My SimCity story started in 2003, shortly after the game's release. I decided to visit a local computer electronics shop, and after looking around in the games section, SimCity 4 caught my attention. I'd previously been into simulations such as Microsoft's Flight Simulator (2000 & 2002), Roller Coaster Tycoon (1 & 2) and Monopoly Tycoon. Based on real-life situations, these games all had something in common. But until then, I'd never played any of the previous SimCity's. So there was SC4, with the tagline "Build and run your own city". Immediately it sounded interesting, and in the end it was a deal.
My initial impressions of the game were mainly positive. The first thing I did was follow the tutorials in the Maxisland region. I thought this would be a good starting point, and found it quite straightforward, completing them quickly. Then at last I decided to have a go myself. At the end of the final tutorial, I clicked the option to continue building. So I played around with the menus, and ended up creating a small town. Looking good, this game is great! Until I thought, hmm I wonder what this does…
Not reading what it says, 20 seconds later I learnt the hard way:
Busy Wiping Out City...
Oh dear, my city has gone (surprise, surprise). I wouldn't be trying that again in a hurry!
Back then, the PC I used was fairly basic, and couldn't run many graphic-intensive games. This meant I found myself quite limited in terms of building large cities. Even without any plugins, the lag was almost unbearable. But I continued to enjoy the game, and make the most of what was possible.
A few months later I visited the PC shop again, and noticed an expansion had been brought out. And that's how I acquired Rush Hour, and also the Prima strategy guide (strategically perched on a stall next to the game). This certainly made things more interesting, and I initially liked the new U-Drive it mode. The guide was also very beneficial, and although there are some inaccuracies, it greatly helped my knowledge of the terms and technical stuff. I started to plan out my cities more, making gameplay a lot more interesting and rewarding. For the occasional reference, even today the guide still comes in handy. Though at first I must admit, page 350 (cheats) was the most accessed!
From then on, I played the game on and off for a few years. It's quite remarkable that I never installed any of the published patches. The thing is, since it was a shared family computer, I rarely had time to freely access the internet. Being on dial-up was very restrictive. As a result, I wasn't even aware that patches existed! After this, my interest in the game began to decline. I even tried my hand at SC3000 after seeing it in a bargain bin. Although I never really got into it, and found the random disasters and general feel of the game rather frustrating.

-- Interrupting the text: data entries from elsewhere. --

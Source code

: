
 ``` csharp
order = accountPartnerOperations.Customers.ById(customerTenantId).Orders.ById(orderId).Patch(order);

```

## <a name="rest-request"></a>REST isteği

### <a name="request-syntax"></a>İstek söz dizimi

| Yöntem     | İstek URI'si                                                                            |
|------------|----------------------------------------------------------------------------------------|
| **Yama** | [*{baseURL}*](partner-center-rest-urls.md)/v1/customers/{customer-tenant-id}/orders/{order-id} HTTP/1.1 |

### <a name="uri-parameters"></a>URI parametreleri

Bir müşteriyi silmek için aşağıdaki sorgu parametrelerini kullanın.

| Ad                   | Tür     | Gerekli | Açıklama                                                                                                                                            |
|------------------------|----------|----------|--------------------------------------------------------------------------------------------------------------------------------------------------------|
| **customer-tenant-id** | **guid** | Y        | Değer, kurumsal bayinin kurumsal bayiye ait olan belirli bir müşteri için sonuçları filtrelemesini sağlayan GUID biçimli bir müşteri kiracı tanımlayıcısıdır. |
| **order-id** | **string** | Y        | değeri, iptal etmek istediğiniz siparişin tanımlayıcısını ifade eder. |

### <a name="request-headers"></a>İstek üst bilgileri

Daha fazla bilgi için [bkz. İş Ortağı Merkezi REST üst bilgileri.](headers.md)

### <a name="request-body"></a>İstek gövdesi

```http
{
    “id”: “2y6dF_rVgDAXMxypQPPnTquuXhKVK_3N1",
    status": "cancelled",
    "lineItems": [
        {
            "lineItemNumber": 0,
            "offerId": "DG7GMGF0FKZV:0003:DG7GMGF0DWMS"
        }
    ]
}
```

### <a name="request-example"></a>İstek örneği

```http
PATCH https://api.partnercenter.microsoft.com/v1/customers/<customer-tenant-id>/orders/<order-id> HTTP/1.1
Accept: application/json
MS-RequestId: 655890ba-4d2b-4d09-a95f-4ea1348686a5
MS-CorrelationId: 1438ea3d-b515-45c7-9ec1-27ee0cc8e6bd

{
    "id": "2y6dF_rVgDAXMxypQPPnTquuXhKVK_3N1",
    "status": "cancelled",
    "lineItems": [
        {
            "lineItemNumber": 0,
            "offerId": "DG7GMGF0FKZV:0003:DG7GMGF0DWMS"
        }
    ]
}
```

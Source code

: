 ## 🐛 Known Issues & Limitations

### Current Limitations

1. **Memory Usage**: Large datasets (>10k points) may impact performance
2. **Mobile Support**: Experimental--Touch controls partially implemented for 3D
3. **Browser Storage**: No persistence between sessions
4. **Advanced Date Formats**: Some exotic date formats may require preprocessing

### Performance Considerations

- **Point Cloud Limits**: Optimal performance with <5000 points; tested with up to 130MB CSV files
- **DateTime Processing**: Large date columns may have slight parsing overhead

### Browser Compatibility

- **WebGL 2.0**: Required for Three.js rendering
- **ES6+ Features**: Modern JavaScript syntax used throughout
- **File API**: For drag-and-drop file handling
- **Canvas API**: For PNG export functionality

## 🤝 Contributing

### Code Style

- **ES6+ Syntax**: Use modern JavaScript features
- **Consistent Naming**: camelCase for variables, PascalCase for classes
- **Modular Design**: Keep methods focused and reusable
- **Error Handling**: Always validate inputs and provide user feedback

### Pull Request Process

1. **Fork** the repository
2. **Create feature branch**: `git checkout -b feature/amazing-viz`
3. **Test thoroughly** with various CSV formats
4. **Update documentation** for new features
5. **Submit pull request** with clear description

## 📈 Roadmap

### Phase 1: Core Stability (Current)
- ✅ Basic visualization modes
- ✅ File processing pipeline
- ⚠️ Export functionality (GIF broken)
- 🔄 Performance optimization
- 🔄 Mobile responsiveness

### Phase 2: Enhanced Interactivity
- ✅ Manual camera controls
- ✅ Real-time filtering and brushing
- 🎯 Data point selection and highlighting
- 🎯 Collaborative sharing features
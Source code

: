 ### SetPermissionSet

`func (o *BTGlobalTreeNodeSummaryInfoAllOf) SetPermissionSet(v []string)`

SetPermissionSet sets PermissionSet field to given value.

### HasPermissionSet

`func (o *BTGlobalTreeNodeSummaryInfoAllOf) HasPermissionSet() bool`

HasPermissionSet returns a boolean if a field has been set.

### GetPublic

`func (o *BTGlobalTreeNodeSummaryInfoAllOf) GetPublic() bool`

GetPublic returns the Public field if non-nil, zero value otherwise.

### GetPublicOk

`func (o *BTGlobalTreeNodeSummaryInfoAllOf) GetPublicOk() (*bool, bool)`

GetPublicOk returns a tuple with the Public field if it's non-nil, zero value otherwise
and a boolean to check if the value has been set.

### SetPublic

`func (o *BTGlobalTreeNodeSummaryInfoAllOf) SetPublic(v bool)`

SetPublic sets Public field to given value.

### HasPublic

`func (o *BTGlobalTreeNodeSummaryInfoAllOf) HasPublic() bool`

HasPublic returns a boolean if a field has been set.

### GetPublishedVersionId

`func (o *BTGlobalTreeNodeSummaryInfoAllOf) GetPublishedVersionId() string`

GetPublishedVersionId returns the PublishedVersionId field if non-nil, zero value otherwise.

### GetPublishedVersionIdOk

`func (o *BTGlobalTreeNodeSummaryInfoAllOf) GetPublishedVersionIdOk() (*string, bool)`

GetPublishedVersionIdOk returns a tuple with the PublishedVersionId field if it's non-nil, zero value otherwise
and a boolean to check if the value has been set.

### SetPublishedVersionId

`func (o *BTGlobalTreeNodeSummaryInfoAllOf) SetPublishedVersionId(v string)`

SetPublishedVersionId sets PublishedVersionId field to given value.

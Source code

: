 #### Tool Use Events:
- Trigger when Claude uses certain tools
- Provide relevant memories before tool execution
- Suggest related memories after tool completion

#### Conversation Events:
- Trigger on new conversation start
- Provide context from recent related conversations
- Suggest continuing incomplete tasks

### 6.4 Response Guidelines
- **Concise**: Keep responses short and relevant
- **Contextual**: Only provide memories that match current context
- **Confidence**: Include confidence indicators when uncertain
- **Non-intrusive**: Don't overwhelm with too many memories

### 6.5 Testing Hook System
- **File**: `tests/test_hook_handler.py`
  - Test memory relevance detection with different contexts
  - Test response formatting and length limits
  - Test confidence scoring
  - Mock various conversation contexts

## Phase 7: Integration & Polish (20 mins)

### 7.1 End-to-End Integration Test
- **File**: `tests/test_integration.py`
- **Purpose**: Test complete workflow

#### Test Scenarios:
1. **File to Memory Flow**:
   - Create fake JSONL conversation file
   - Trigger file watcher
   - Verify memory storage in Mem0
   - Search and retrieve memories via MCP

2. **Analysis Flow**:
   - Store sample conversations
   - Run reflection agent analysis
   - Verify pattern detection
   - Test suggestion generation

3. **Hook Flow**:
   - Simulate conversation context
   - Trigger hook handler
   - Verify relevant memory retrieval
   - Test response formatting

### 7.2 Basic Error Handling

My first taste of the SimCity community was via the official website in around 2008-9. I browsed the lot exchange (and additional Maxis landmarks), and downloaded what I thought was great stuff. But it'd be nothing compared to what I discovered a few months later. I found Simtropolis from a link in an item on the official site. I soon discovered the patches, and commenced on a mass downloading spree. Although with studies getting in the way, I never really had time to organise the downloads, and actually play properly.
It was only until a few years ago that I decided to get back interested in the game. Having got a new laptop, I wanted to start from scratch. This led to me registering, and the decision to be more actively involved in the community -- especially in the forums. Here I've discovered a lot of new things about the game, especially the more technical aspects and customisation. From past experience, I've also learnt to be more selective in downloading things, and creating a better system of organisation. Without Simtropolis, I don't think I'd be interested in a game that's now past its 13th birthday. I've also created some content of my own.
It's led me to realise:
SimCity 4 is not just a game, but a tool that's driven by your own imagination and creativity.
Without a dedicated community, many games of this era would have declined in popularity. However, with the vast range of custom content, the game continues to be developed and improved on. Just take a look at the NAM for example. It was only until discovering the world of content that renewed my interest. Realising the enormous potential for expansion, I haven't looked back since. If there weren't any fan sites like Simtropolis, it makes you wonder whether we'd still be playing it all these years later.
I've also played Cities: Skylines, which I find a great modern complement to SC4.
My main interests are in IT, with a strength in media, design & photography. I also enjoy the challenge of solving technical problems.
Here at Simtropolis, I try to share my knowledge and be a helpful asset to the community.